Entries supplied

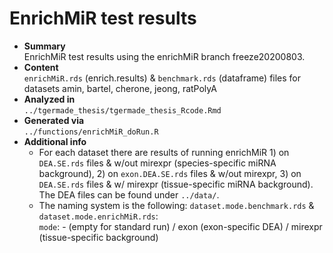 # EnrichMiR test results  
- **Summary**  
EnrichMiR test results using the enrichMiR branch freeze20200803.  
- **Content**  
`enrichMiR.rds` (enrich.results) & `benchmark.rds` (dataframe) files for datasets amin, bartel, cherone, jeong, ratPolyA  
- **Analyzed in**  
`../tgermade_thesis/tgermade_thesis_Rcode.Rmd`  
- **Generated via**  
`../functions/enrichMiR_doRun.R`  
- **Additional info**  
  - For each dataset there are results of running enrichMiR 1) on `DEA.SE.rds` files & w/out mirexpr (species-specific miRNA background), 2) on `exon.DEA.SE.rds` files & w/out mirexpr, 3) on `DEA.SE.rds` files & w/ mirexpr (tissue-specific miRNA background). The DEA files can be found under `../data/`.    
  - The naming system is the following: `dataset.mode.benchmark.rds` & `dataset.mode.enrichMiR.rds`:   
    `mode`: - (empty for standard run) / exon (exon-specific DEA) / mirexpr (tissue-specific background) 
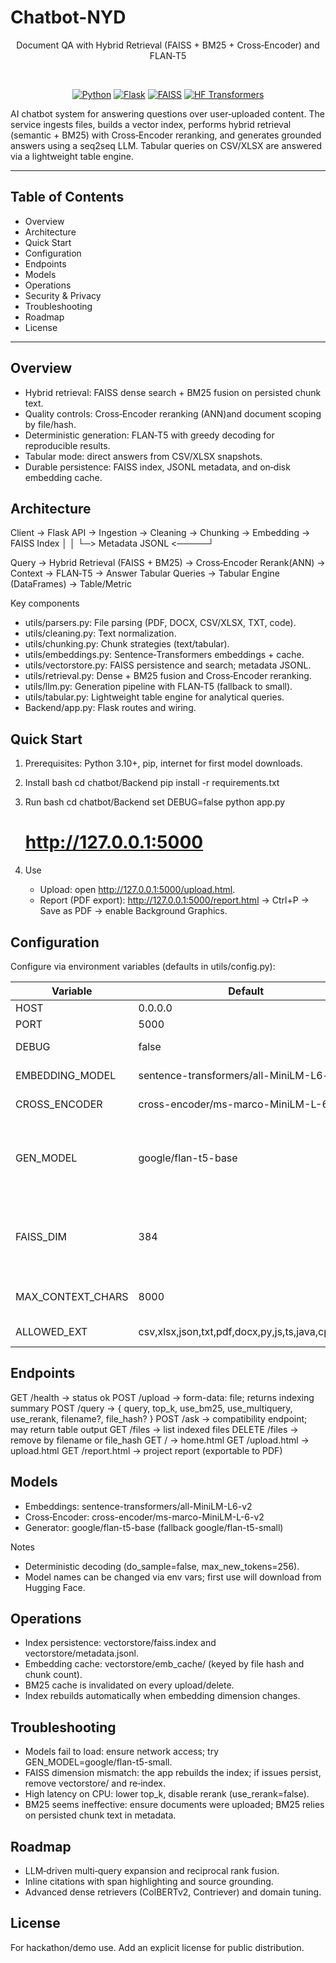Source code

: # Chatbot-NYD
<div align="center">

Document QA with Hybrid Retrieval (FAISS + BM25 + Cross‑Encoder) and FLAN‑T5

<br />

[![Python](https://img.shields.io/badge/Python-3.10%2B-blue.svg)](https://www.python.org/)
[![Flask](https://img.shields.io/badge/Flask-3.x-000.svg)](https://flask.palletsprojects.com/)
[![FAISS](https://img.shields.io/badge/FAISS-IP-green.svg)](https://github.com/facebookresearch/faiss)
[![HF Transformers](https://img.shields.io/badge/Transformers-4.x-ff69b4.svg)](https://huggingface.co/transformers)

</div>

AI chatbot system for answering questions over user‑uploaded content. The service ingests files, builds a vector index, performs hybrid retrieval (semantic + BM25) with Cross‑Encoder reranking, and generates grounded answers using a seq2seq LLM. Tabular queries on CSV/XLSX are answered via a lightweight table engine.

---

## Table of Contents
- Overview
- Architecture
- Quick Start
- Configuration
- Endpoints
- Models
- Operations
- Security & Privacy
- Troubleshooting
- Roadmap
- License

---

## Overview
- Hybrid retrieval: FAISS dense search + BM25 fusion on persisted chunk text.
- Quality controls: Cross‑Encoder reranking (ANN)and document scoping by file/hash.
- Deterministic generation: FLAN‑T5 with greedy decoding for reproducible results.
- Tabular mode: direct answers from CSV/XLSX snapshots.
- Durable persistence: FAISS index, JSONL metadata, and on‑disk embedding cache.

## Architecture

Client → Flask API → Ingestion → Cleaning → Chunking → Embedding → FAISS Index
                                              │                        │
                                              └─> Metadata JSONL <─────┘

Query → Hybrid Retrieval (FAISS + BM25) → Cross‑Encoder Rerank(ANN) → Context → FLAN‑T5 → Answer
Tabular Queries → Tabular Engine (DataFrames) → Table/Metric


Key components
- utils/parsers.py: File parsing (PDF, DOCX, CSV/XLSX, TXT, code).
- utils/cleaning.py: Text normalization.
- utils/chunking.py: Chunk strategies (text/tabular).
- utils/embeddings.py: Sentence‑Transformers embeddings + cache.
- utils/vectorstore.py: FAISS persistence and search; metadata JSONL.
- utils/retrieval.py: Dense + BM25 fusion and Cross‑Encoder reranking.
- utils/llm.py: Generation pipeline with FLAN‑T5 (fallback to small).
- utils/tabular.py: Lightweight table engine for analytical queries.
- Backend/app.py: Flask routes and wiring.

## Quick Start
1. Prerequisites: Python 3.10+, pip, internet for first model downloads.
2. Install
   bash
   cd chatbot/Backend
   pip install -r requirements.txt
   
3. Run
   bash
   cd chatbot/Backend
   set DEBUG=false
   python app.py
   # http://127.0.0.1:5000
   
4. Use
   - Upload: open http://127.0.0.1:5000/upload.html.
   - Report (PDF export): http://127.0.0.1:5000/report.html → Ctrl+P → Save as PDF → enable Background Graphics.

## Configuration
Configure via environment variables (defaults in utils/config.py):

| Variable | Default | Description |
|---|---|---|
| HOST | 0.0.0.0 | Server host |
| PORT | 5000 | Server port |
| DEBUG | false | Flask debug mode |
| EMBEDDING_MODEL | sentence-transformers/all-MiniLM-L6-v2 | Embedding model name |
| CROSS_ENCODER | cross-encoder/ms-marco-MiniLM-L-6-v2 | Reranker model |
| GEN_MODEL | google/flan-t5-base | Generator model (fallback to flan-t5-small if load fails) |
| FAISS_DIM | 384 | Expected embedding dimension (auto‑rebuild on mismatch) |
| MAX_CONTEXT_CHARS | 8000 | Context length cap for prompts |
| ALLOWED_EXT | csv,xlsx,json,txt,pdf,docx,py,js,ts,java,cpp,md | Upload whitelist |

## Endpoints

GET  /health            → status ok
POST /upload            → form-data: file; returns indexing summary
POST /query             → { query, top_k, use_bm25, use_multiquery, use_rerank, filename?, file_hash? }
POST /ask               → compatibility endpoint; may return table output
GET  /files             → list indexed files
DELETE /files           → remove by filename or file_hash
GET  /                  → home.html
GET  /upload.html       → upload.html
GET  /report.html       → project report (exportable to PDF)


## Models
- Embeddings: sentence-transformers/all-MiniLM-L6-v2
- Cross‑Encoder: cross-encoder/ms-marco-MiniLM-L-6-v2
- Generator: google/flan-t5-base (fallback google/flan-t5-small)

Notes
- Deterministic decoding (do_sample=false, max_new_tokens=256).
- Model names can be changed via env vars; first use will download from Hugging Face.

## Operations
- Index persistence: vectorstore/faiss.index and vectorstore/metadata.jsonl.
- Embedding cache: vectorstore/emb_cache/ (keyed by file hash and chunk count).
- BM25 cache is invalidated on every upload/delete.
- Index rebuilds automatically when embedding dimension changes.

## Troubleshooting
- Models fail to load: ensure network access; try GEN_MODEL=google/flan-t5-small.
- FAISS dimension mismatch: the app rebuilds the index; if issues persist, remove vectorstore/ and re‑index.
- High latency on CPU: lower top_k, disable rerank (use_rerank=false).
- BM25 seems ineffective: ensure documents were uploaded; BM25 relies on persisted chunk text in metadata.

## Roadmap
- LLM‑driven multi‑query expansion and reciprocal rank fusion.
- Inline citations with span highlighting and source grounding.
- Advanced dense retrievers (ColBERTv2, Contriever) and domain tuning.

## License
For hackathon/demo use. Add an explicit license for public distribution.
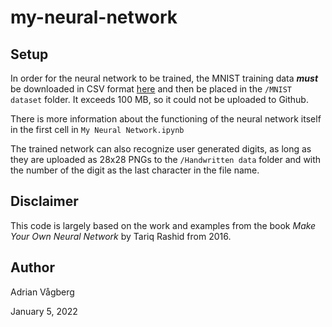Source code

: # my-neural-network
## Setup
In order for the neural network to be trained, the MNIST training data **_must_** be downloaded in CSV format [here](http://www.pjreddie.com/media/files/mnist_train.csv) and then be placed in the `/MNIST dataset` folder. It exceeds 100 MB, so it could not be uploaded to Github.

There is more information about the functioning of the neural network itself in the first cell in `My Neural Network.ipynb`

The trained network can also recognize user generated digits, as long as they are uploaded as 28x28 PNGs to the `/Handwritten data` folder and with the number of the digit as the last character in the file name.
## Disclaimer
This code is largely based on the work and examples from the book _Make Your Own Neural Network_ by Tariq Rashid from 2016.
## Author
Adrian Vågberg

January 5, 2022
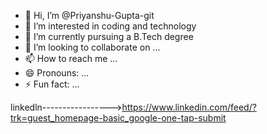 - 👋 Hi, I’m @Priyanshu-Gupta-git
- 👀 I’m interested in coding and technology
- 🌱 I’m currently pursuing a B.Tech degree
- 💞️ I’m looking to collaborate on ...
- 📫 How to reach me ...
- 😄 Pronouns: ...
- ⚡ Fun fact: ...

<!---
Priyanshu-Gupta-git/Priyanshu-Gupta-git is a ✨ special ✨ repository because its `README.md` (this file) appears on your GitHub profile.
You can click the Preview link to take a look at your changes.
--->
linkedln----------------->https://www.linkedin.com/feed/?trk=guest_homepage-basic_google-one-tap-submit
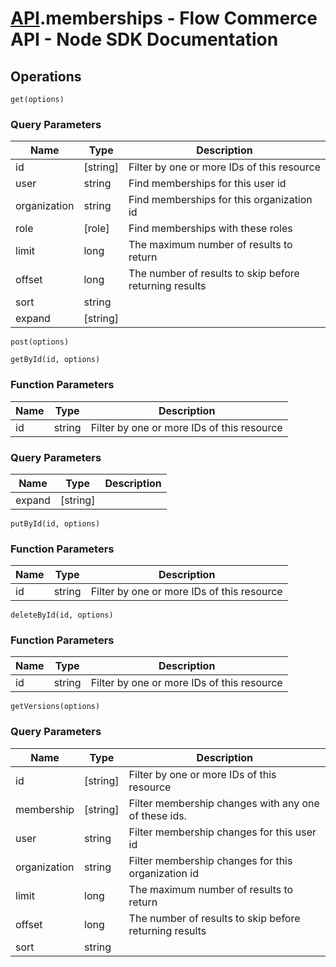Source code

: # [API](README.md).memberships - Flow Commerce API - Node SDK Documentation

## Operations

`get(options)`


### Query Parameters

| Name  | Type | Description |
| ---- | ---- | ---- |
| id | [string] | Filter by one or more IDs of this resource |
| user | string | Find memberships for this user id |
| organization | string | Find memberships for this organization id |
| role | [role] | Find memberships with these roles |
| limit | long | The maximum number of results to return |
| offset | long | The number of results to skip before returning results |
| sort | string |  |
| expand | [string] |  |

`post(options)`



`getById(id, options)`

### Function Parameters

| Name  | Type | Description |
| ---- | ---- | ---- |
| id | string | Filter by one or more IDs of this resource |

### Query Parameters

| Name  | Type | Description |
| ---- | ---- | ---- |
| expand | [string] |  |

`putById(id, options)`

### Function Parameters

| Name  | Type | Description |
| ---- | ---- | ---- |
| id | string | Filter by one or more IDs of this resource |


`deleteById(id, options)`

### Function Parameters

| Name  | Type | Description |
| ---- | ---- | ---- |
| id | string | Filter by one or more IDs of this resource |


`getVersions(options)`


### Query Parameters

| Name  | Type | Description |
| ---- | ---- | ---- |
| id | [string] | Filter by one or more IDs of this resource |
| membership | [string] | Filter membership changes with any one of these ids. |
| user | string | Filter membership changes for this user id |
| organization | string | Filter membership changes for this organization id |
| limit | long | The maximum number of results to return |
| offset | long | The number of results to skip before returning results |
| sort | string |  |

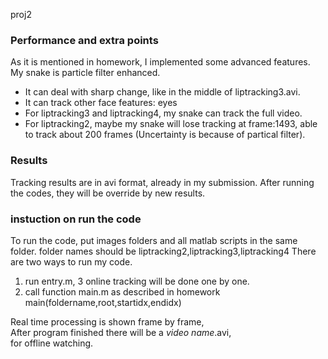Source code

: proj2  
### Performance and extra points
As it is mentioned in homework, I implemented some advanced features. My snake is particle filter enhanced.  
- It can deal with sharp change, like in the middle of liptracking3.avi.  
- It can track other face features: eyes  
- For liptracking3 and liptracking4, my snake can track the full video.  
- For liptracking2, maybe my snake will lose tracking at frame:1493, able to track about 200 frames (Uncertainty is because of partical filter).  

### Results
Tracking results are in avi format, already in my submission. After running the codes, they will be override by new results.  

### instuction on run the code  
To run the code, put images folders and all matlab scripts in the same folder. folder names should be liptracking2,liptracking3,liptracking4
There are two ways to run my code.
1. run entry.m, 3 online tracking will be done one by one.  
2. call function main.m as described in homework  
main(foldername,root,startidx,endidx)   

Real time processing is shown frame by frame,  
After program finished there will be a *video name*.avi,  
for offline watching.  

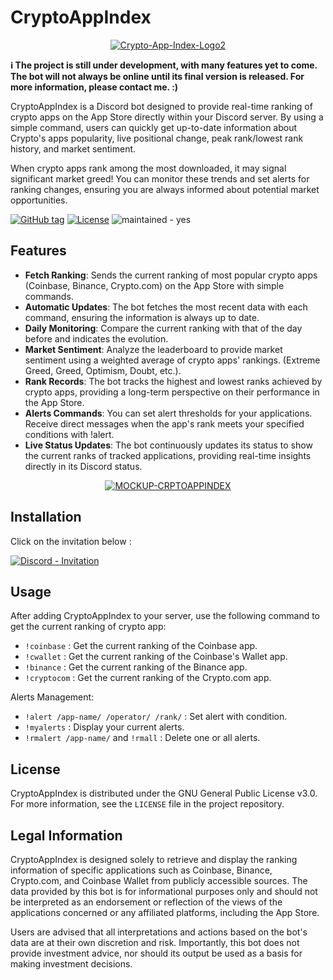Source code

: # CryptoAppIndex

<p align="center">
<a href="https://imgbb.com/"><img src="https://i.ibb.co/4sLW3yM/Crypto-App-Index-Logo2.png" alt="Crypto-App-Index-Logo2" border="0"></a>
</p>

**ℹ The project is still under development, with many features yet to come. The bot will not always be online until its final version is released. For more information, please contact me. :)**

CryptoAppIndex is a Discord bot designed to provide real-time ranking of crypto apps on the App Store directly within your Discord server. 
By using a simple command, users can quickly get up-to-date information about Crypto's apps popularity, live positional change, peak rank/lowest rank history, and market sentiment.

When crypto apps rank among the most downloaded, it may signal significant market greed!
You can monitor these trends and set alerts for ranking changes, ensuring you are always informed about potential market opportunities.

<a href="https://github.com/SeedSnake/CryptoAppIndex/releases/"><img src="https://img.shields.io/github/tag/SeedSnake/CryptoAppIndex?include_prereleases=&sort=semver&color=blue" alt="GitHub tag"></a> <a href="#license"><img src="https://img.shields.io/badge/License-GNU-blue" alt="License"></a> <img src="https://img.shields.io/badge/maintained-yes-blue" alt="maintained - yes">


## Features

- **Fetch Ranking**: Sends the current ranking of most popular crypto apps (Coinbase, Binance, Crypto.com) on the App Store with simple commands.
- **Automatic Updates**: The bot fetches the most recent data with each command, ensuring the information is always up to date.
- **Daily Monitoring**: Compare the current ranking with that of the day before and indicates the evolution.
- **Market Sentiment**: Analyze the leaderboard to provide market sentiment using a weighted average of crypto apps' rankings. (Extreme Greed, Greed, Optimism, Doubt, etc.).
- **Rank Records**: The bot tracks the highest and lowest ranks achieved by crypto apps, providing a long-term perspective on their performance in the App Store.
- **Alerts Commands**: You can set alert thresholds for your applications. Receive direct messages when the app's rank meets your specified conditions with !alert.
- **Live Status Updates**: The bot continuously updates its status to show the current ranks of tracked applications, providing real-time insights directly in its Discord status.

<p align="center">
<a href="https://ibb.co/0qRTQnp"><img src="https://i.ibb.co/gyLN6rb/MOCKUP-CRPTOAPPINDEX.png" alt="MOCKUP-CRPTOAPPINDEX" border="0"></a>
</p>

## Installation

Click on the invitation below :

<a href="https://discord.com/oauth2/authorize?client_id=1217919790593872015"><img src="https://img.shields.io/badge/Discord-Invitation-7289DA?style=for-the-badge&logo=discord&logoColor=white" alt="Discord - Invitation"></a>

## Usage

After adding CryptoAppIndex to your server, use the following command to get the current ranking of crypto app:

- <code>!coinbase</code> : Get the current ranking of the Coinbase app.
- <code>!cwallet</code> : Get the current ranking of the Coinbase's Wallet app.
- <code>!binance</code> : Get the current ranking of the Binance app.
- <code>!cryptocom</code> : Get the current ranking of the Crypto.com app.

Alerts Management: 

- <code>!alert /app-name/ /operator/ /rank/</code> : Set alert with condition.
- <code>!myalerts</code> : Display your current alerts.
- <code>!rmalert /app-name/</code> and <code>!rmall</code> : Delete one or all alerts.

## License

CryptoAppIndex is distributed under the GNU General Public License v3.0. For more information, see the `LICENSE` file in the project repository.

## Legal Information

CryptoAppIndex is designed solely to retrieve and display the ranking information of specific applications such as Coinbase, Binance, Crypto.com, and Coinbase Wallet from publicly accessible sources. The data provided by this bot is for informational purposes only and should not be interpreted as an endorsement or reflection of the views of the applications concerned or any affiliated platforms, including the App Store. 

Users are advised that all interpretations and actions based on the bot's data are at their own discretion and risk. Importantly, this bot does not provide investment advice, nor should its output be used as a basis for making investment decisions.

Instructions for the task
What lines above hold the word "apps"? Pull each one out.

Worked solution
CryptoAppIndex is a Discord bot designed to provide real-time ranking of crypto apps on the App Store directly within your Discord server. 
By using a simple command, users can quickly get up-to-date information about Crypto's apps popularity, live positional change, peak rank/lowest rank history, and market sentiment.
When crypto apps rank among the most downloaded, it may signal significant market greed!
- **Fetch Ranking**: Sends the current ranking of most popular crypto apps (Coinbase, Binance, Crypto.com) on the App Store with simple commands.
- **Market Sentiment**: Analyze the leaderboard to provide market sentiment using a weighted average of crypto apps' rankings. (Extreme Greed, Greed, Optimism, Doubt, etc.).
- **Rank Records**: The bot tracks the highest and lowest ranks achieved by crypto apps, providing a long-term perspective on their performance in the App Store.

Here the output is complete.